- **What is being asked**
From first line to last, give the records again word for word and omit the pictures.

Data Start Marker

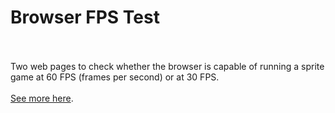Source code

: # Browser FPS Test
<br><br>
Two web pages to check whether the browser is capable of running a sprite game at 60 FPS (frames per second) or at 30 FPS.
<br><br>
<a target="_blank" href="https://javascript.plainenglish.io/can-browsers-actually-run-at-60-fps-1abb343879a8">See more here</a>.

Data End Marker

- **Output**
Source code

: # Browser FPS Test
<br><br>
Two web pages to check whether the browser is capable of running a sprite game at 60 FPS (frames per second) or at 30 FPS.
<br><br>
<a target="_blank" href="https://javascript.plainenglish.io/can-browsers-actually-run-at-60-fps-1abb343879a8">See more here</a>.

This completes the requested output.